┌──

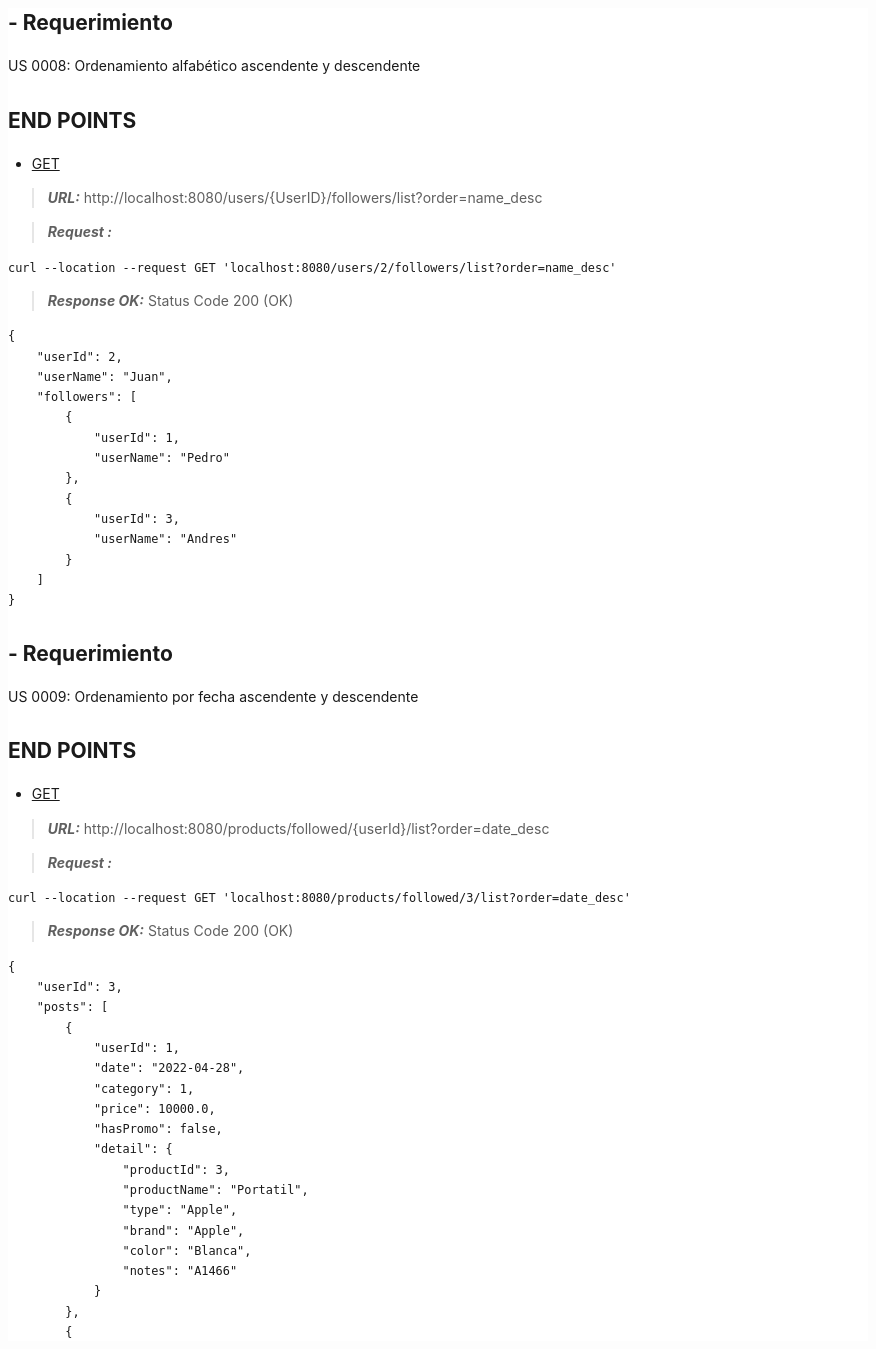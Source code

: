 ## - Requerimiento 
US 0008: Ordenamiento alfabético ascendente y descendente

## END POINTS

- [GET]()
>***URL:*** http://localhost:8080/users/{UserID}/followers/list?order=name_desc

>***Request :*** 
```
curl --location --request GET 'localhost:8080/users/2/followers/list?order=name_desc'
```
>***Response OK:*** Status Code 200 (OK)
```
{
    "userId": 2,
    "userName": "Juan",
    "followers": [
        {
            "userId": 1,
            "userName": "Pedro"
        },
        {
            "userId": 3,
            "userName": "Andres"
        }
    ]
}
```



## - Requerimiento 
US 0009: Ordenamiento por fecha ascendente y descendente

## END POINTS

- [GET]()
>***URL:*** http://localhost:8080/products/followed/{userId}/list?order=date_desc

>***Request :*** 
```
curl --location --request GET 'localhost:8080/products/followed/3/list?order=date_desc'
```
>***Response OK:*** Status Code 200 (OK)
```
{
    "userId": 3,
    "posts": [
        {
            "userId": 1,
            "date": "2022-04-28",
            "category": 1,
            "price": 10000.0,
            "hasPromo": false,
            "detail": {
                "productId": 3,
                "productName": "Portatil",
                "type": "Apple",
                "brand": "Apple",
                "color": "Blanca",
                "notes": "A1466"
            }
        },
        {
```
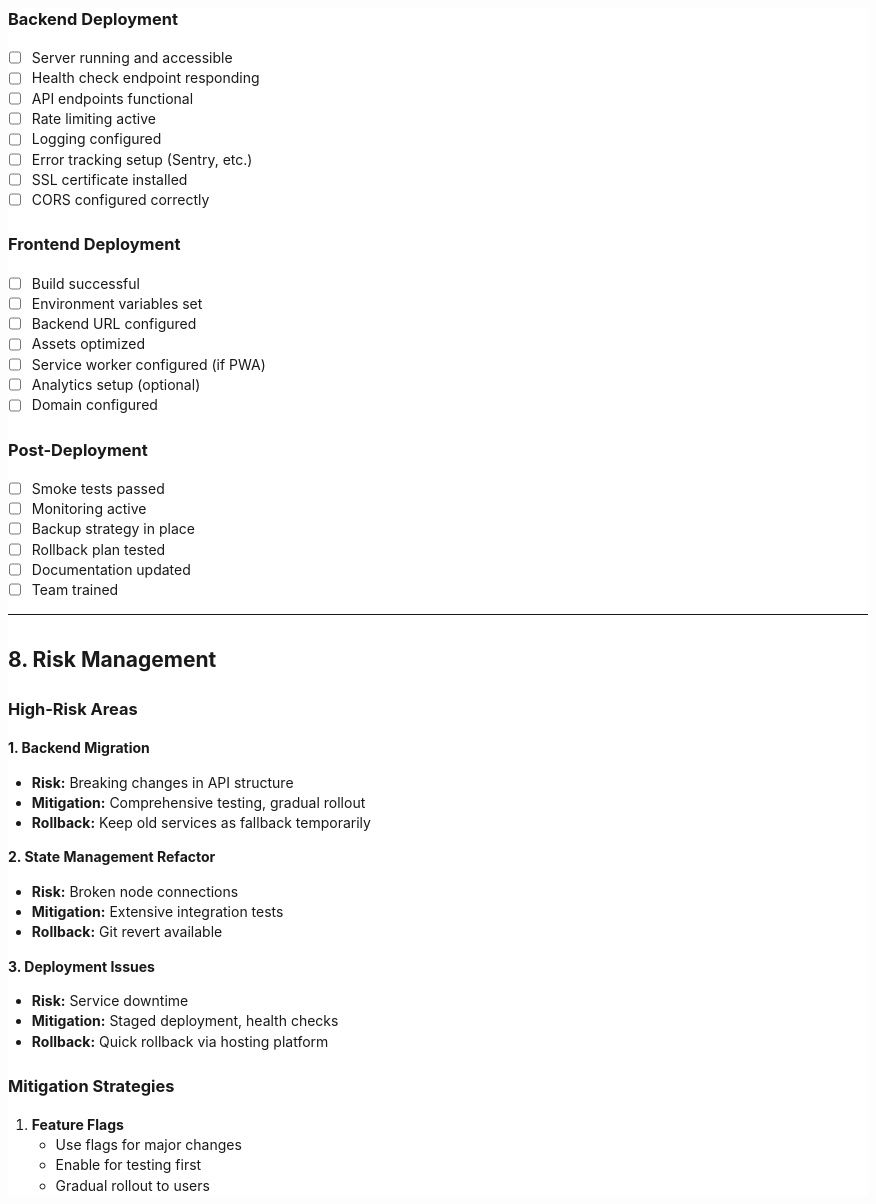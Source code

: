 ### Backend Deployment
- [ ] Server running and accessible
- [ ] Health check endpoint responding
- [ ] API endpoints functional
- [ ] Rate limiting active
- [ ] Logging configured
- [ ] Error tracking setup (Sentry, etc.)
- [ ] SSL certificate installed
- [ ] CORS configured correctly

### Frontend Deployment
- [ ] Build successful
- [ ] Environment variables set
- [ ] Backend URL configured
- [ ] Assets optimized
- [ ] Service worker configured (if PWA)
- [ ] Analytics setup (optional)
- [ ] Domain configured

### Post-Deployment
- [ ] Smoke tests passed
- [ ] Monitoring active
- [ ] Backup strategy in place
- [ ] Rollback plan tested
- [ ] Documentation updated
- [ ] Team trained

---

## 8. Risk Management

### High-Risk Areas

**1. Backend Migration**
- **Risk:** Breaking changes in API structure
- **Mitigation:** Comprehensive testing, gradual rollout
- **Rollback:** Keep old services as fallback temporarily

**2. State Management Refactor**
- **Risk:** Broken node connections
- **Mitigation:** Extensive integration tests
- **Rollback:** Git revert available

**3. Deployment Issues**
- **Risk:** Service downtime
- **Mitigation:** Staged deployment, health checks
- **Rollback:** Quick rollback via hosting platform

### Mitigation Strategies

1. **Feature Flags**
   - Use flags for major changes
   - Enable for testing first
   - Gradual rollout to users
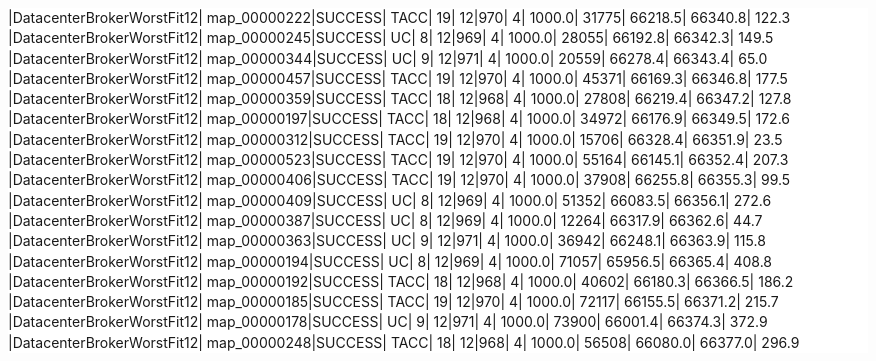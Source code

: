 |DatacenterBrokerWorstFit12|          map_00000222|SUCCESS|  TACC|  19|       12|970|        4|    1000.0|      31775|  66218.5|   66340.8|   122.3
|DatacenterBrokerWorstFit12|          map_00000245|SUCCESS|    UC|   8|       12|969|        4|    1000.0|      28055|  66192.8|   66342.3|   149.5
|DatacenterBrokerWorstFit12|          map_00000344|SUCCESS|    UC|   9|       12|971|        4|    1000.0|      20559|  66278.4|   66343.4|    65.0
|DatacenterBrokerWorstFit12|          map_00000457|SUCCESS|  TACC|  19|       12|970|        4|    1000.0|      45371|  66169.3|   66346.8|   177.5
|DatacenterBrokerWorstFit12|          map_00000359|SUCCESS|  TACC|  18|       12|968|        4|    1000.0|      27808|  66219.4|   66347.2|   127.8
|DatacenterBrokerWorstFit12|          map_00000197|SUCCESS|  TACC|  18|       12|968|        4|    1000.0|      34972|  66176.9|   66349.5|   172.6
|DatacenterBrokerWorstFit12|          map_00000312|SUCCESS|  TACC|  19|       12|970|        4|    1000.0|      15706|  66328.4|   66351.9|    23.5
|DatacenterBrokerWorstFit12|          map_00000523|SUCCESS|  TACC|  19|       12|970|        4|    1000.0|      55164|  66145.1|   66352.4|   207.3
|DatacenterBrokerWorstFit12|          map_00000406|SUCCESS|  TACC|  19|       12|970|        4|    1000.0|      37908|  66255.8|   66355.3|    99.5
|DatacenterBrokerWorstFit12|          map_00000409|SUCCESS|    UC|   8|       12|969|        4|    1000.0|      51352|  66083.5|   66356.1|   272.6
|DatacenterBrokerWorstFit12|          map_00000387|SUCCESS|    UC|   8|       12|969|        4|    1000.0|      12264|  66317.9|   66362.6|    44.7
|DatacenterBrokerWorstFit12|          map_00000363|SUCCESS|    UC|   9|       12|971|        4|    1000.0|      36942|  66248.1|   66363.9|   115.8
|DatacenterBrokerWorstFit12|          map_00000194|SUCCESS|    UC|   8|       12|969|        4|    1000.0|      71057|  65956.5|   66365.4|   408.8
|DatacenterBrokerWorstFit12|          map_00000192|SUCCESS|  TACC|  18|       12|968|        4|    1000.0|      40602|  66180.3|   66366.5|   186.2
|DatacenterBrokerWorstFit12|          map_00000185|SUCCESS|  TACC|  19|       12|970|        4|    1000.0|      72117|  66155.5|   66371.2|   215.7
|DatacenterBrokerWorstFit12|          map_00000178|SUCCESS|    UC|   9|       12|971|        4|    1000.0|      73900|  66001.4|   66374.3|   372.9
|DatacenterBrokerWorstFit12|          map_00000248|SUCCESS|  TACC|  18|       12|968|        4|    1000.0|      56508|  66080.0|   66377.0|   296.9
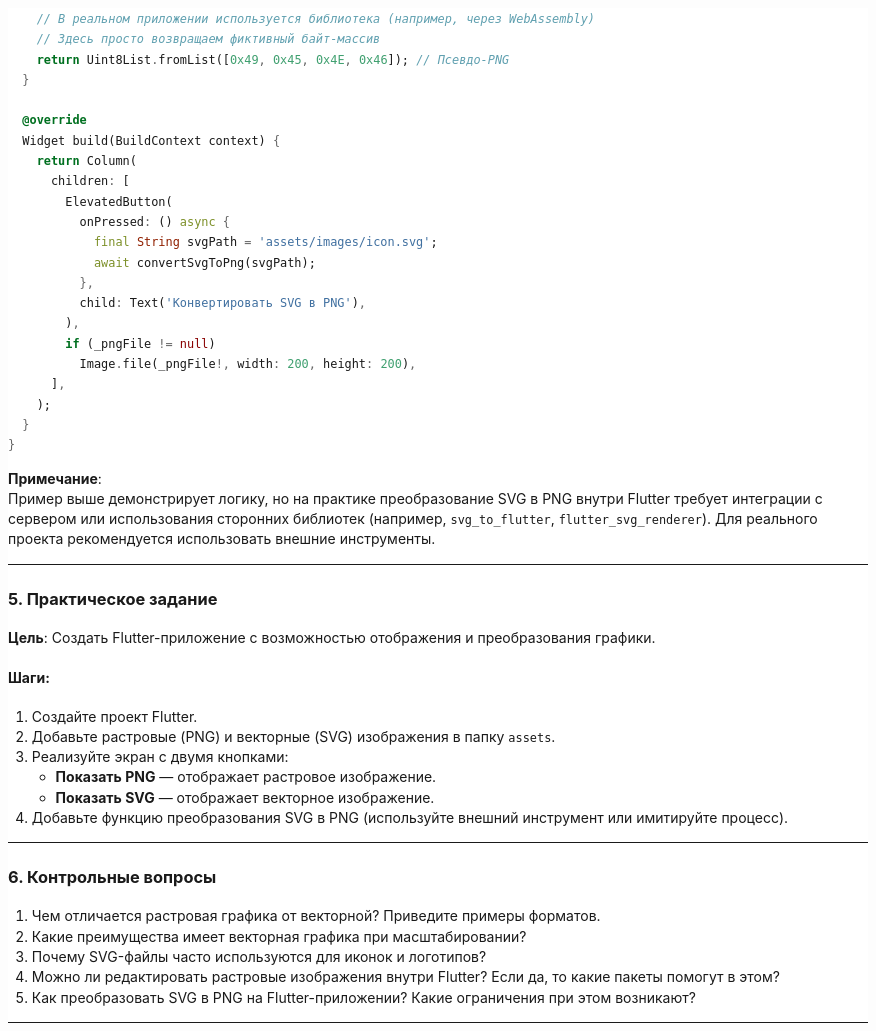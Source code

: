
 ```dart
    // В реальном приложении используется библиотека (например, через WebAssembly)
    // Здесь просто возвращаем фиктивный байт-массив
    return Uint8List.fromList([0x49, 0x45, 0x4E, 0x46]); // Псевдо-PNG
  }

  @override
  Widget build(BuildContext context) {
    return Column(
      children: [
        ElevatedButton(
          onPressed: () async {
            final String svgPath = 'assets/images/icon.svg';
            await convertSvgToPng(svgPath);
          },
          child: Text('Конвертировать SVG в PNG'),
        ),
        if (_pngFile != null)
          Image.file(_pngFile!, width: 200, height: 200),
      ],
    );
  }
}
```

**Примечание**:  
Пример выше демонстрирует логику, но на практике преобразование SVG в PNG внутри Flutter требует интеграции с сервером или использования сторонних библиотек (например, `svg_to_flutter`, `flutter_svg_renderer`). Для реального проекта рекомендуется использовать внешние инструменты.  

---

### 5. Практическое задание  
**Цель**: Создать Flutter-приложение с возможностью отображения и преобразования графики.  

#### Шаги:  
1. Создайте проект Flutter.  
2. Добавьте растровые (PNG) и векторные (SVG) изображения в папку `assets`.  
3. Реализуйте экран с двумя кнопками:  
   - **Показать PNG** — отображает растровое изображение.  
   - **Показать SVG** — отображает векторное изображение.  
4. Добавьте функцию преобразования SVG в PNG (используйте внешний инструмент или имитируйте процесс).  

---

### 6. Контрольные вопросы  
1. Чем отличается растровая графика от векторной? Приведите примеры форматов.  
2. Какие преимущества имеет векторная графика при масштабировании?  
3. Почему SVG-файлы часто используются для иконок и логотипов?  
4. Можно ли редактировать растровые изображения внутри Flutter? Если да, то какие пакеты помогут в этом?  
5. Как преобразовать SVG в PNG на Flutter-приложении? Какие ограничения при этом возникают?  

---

└──

◆ **Exercise details**: Go through the material line by line. Show each line that contains the string "ascendente".

◆ **Answer area**:
US 0008: Ordenamiento alfabético ascendente y descendente
US 0009: Ordenamiento por fecha ascendente y descendente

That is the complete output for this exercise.